*** Material for this exercise ***
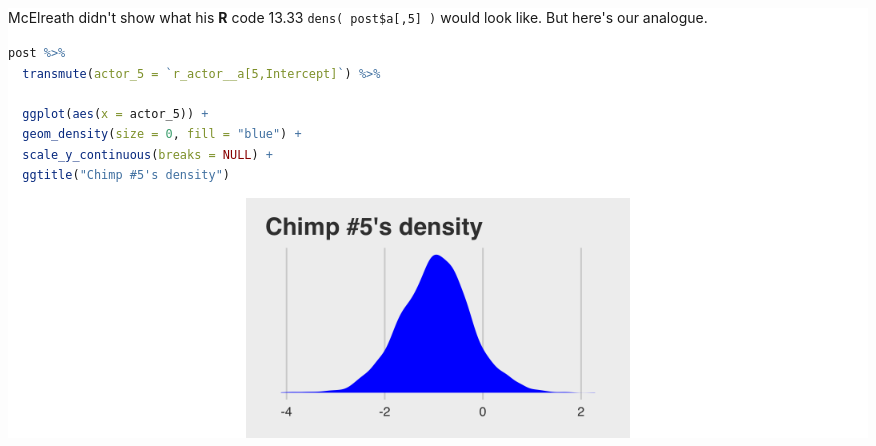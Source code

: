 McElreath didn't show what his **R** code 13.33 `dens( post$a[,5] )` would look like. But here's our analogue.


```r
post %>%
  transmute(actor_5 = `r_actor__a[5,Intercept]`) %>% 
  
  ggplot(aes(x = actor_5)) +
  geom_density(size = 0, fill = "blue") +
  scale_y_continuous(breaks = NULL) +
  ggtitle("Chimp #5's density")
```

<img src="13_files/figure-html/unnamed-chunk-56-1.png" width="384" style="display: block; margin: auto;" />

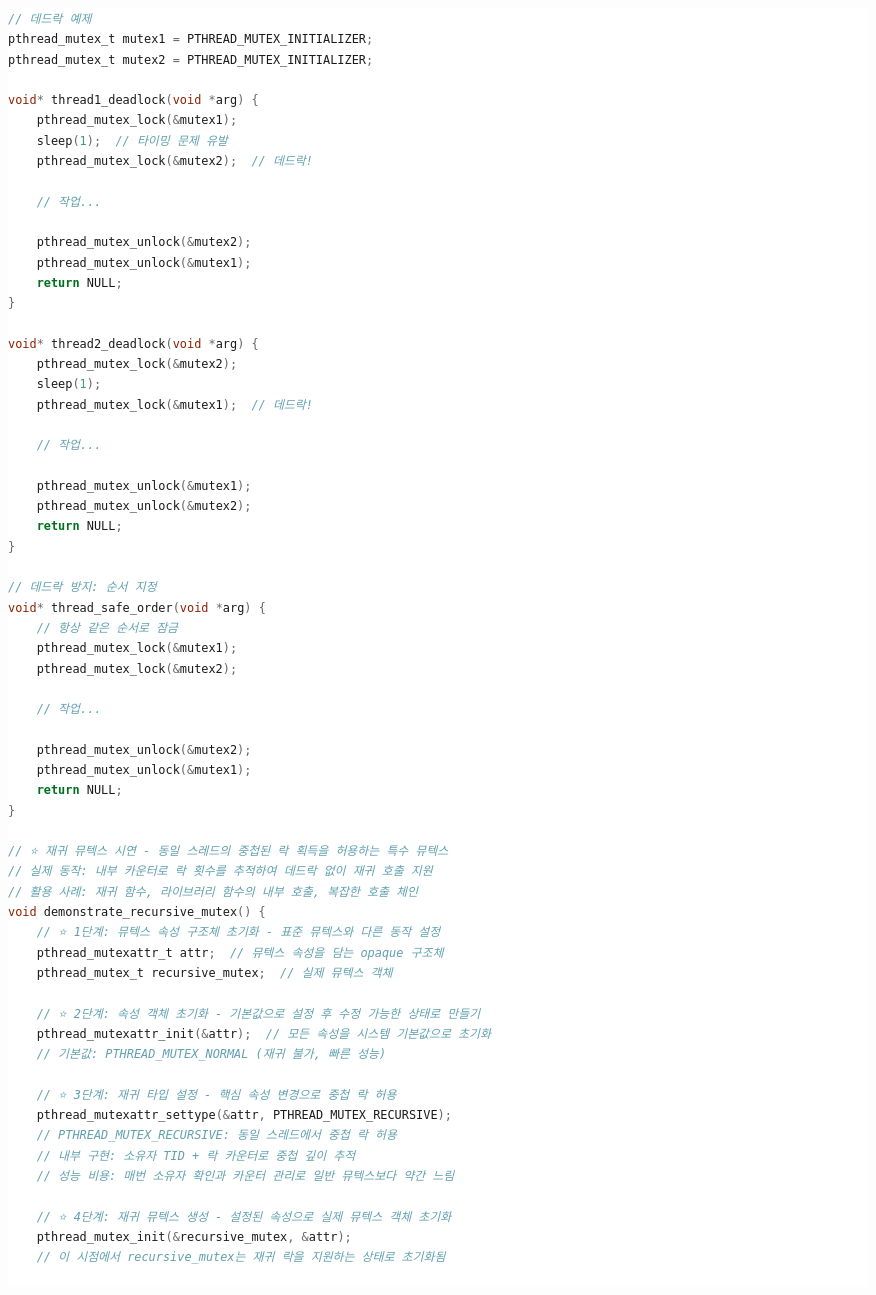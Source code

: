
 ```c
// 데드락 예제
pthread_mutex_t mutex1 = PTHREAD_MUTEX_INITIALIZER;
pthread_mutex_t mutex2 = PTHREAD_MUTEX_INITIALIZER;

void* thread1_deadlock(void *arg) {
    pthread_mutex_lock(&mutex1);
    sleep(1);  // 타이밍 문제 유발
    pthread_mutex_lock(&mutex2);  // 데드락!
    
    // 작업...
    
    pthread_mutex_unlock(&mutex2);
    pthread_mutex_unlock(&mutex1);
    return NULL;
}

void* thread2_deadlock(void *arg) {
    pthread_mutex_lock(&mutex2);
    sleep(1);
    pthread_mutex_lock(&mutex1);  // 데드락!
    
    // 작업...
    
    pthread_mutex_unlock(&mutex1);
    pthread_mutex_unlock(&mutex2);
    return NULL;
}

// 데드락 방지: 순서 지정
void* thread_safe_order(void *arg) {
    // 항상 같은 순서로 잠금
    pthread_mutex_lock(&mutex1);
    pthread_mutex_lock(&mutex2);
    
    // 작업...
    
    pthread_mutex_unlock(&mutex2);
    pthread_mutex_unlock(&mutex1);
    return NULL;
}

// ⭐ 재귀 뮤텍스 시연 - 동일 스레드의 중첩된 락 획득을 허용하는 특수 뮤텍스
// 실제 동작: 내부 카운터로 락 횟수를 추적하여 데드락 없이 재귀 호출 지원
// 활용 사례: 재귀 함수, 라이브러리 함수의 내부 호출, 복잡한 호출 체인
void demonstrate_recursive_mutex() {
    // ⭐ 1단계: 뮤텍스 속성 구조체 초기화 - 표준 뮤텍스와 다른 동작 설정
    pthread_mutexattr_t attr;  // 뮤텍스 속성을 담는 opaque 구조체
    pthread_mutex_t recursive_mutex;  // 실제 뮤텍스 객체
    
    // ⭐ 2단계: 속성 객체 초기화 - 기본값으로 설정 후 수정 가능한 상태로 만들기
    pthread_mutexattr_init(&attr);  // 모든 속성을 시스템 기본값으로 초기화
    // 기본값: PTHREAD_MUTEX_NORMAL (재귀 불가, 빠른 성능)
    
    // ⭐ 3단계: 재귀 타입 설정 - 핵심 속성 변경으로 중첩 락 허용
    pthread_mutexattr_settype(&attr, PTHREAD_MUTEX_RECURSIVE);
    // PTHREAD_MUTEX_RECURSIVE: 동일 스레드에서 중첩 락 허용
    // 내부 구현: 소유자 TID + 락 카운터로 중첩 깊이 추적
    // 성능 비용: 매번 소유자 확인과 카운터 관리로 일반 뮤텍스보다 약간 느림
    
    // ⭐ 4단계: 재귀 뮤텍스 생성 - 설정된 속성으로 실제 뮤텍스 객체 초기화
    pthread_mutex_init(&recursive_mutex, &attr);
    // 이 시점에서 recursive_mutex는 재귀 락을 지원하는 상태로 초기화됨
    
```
*** End of Material for this exercise ***
**Description of the task**
Retype the whole of the data verbatim. Skip every picture.

**Output**
Source code

: McElreath didn't show what his **R** code 13.33 `dens( post$a[,5] )` would look like. But here's our analogue.


```r
post %>%
  transmute(actor_5 = `r_actor__a[5,Intercept]`) %>% 
  
  ggplot(aes(x = actor_5)) +
  geom_density(size = 0, fill = "blue") +
  scale_y_continuous(breaks = NULL) +
  ggtitle("Chimp #5's density")
```

<img src="13_files/figure-html/unnamed-chunk-56-1.png" width="384" style="display: block; margin: auto;" />

Source code

:
 ```c
// 데드락 예제
pthread_mutex_t mutex1 = PTHREAD_MUTEX_INITIALIZER;
pthread_mutex_t mutex2 = PTHREAD_MUTEX_INITIALIZER;

void* thread1_deadlock(void *arg) {
    pthread_mutex_lock(&mutex1);
    sleep(1);  // 타이밍 문제 유발
    pthread_mutex_lock(&mutex2);  // 데드락!
    
    // 작업...
    
    pthread_mutex_unlock(&mutex2);
    pthread_mutex_unlock(&mutex1);
    return NULL;
}

void* thread2_deadlock(void *arg) {
    pthread_mutex_lock(&mutex2);
    sleep(1);
    pthread_mutex_lock(&mutex1);  // 데드락!
    
    // 작업...
    
    pthread_mutex_unlock(&mutex1);
    pthread_mutex_unlock(&mutex2);
    return NULL;
}

// 데드락 방지: 순서 지정
void* thread_safe_order(void *arg) {
    // 항상 같은 순서로 잠금
    pthread_mutex_lock(&mutex1);
    pthread_mutex_lock(&mutex2);
    
    // 작업...
    
    pthread_mutex_unlock(&mutex2);
    pthread_mutex_unlock(&mutex1);
    return NULL;
}

// ⭐ 재귀 뮤텍스 시연 - 동일 스레드의 중첩된 락 획득을 허용하는 특수 뮤텍스
// 실제 동작: 내부 카운터로 락 횟수를 추적하여 데드락 없이 재귀 호출 지원
// 활용 사례: 재귀 함수, 라이브러리 함수의 내부 호출, 복잡한 호출 체인
void demonstrate_recursive_mutex() {
    // ⭐ 1단계: 뮤텍스 속성 구조체 초기화 - 표준 뮤텍스와 다른 동작 설정
    pthread_mutexattr_t attr;  // 뮤텍스 속성을 담는 opaque 구조체
    pthread_mutex_t recursive_mutex;  // 실제 뮤텍스 객체
    
    // ⭐ 2단계: 속성 객체 초기화 - 기본값으로 설정 후 수정 가능한 상태로 만들기
    pthread_mutexattr_init(&attr);  // 모든 속성을 시스템 기본값으로 초기화
    // 기본값: PTHREAD_MUTEX_NORMAL (재귀 불가, 빠른 성능)
    
    // ⭐ 3단계: 재귀 타입 설정 - 핵심 속성 변경으로 중첩 락 허용
    pthread_mutexattr_settype(&attr, PTHREAD_MUTEX_RECURSIVE);
    // PTHREAD_MUTEX_RECURSIVE: 동일 스레드에서 중첩 락 허용
    // 내부 구현: 소유자 TID + 락 카운터로 중첩 깊이 추적
    // 성능 비용: 매번 소유자 확인과 카운터 관리로 일반 뮤텍스보다 약간 느림
    
    // ⭐ 4단계: 재귀 뮤텍스 생성 - 설정된 속성으로 실제 뮤텍스 객체 초기화
    pthread_mutex_init(&recursive_mutex, &attr);
    // 이 시점에서 recursive_mutex는 재귀 락을 지원하는 상태로 초기화됨
    
```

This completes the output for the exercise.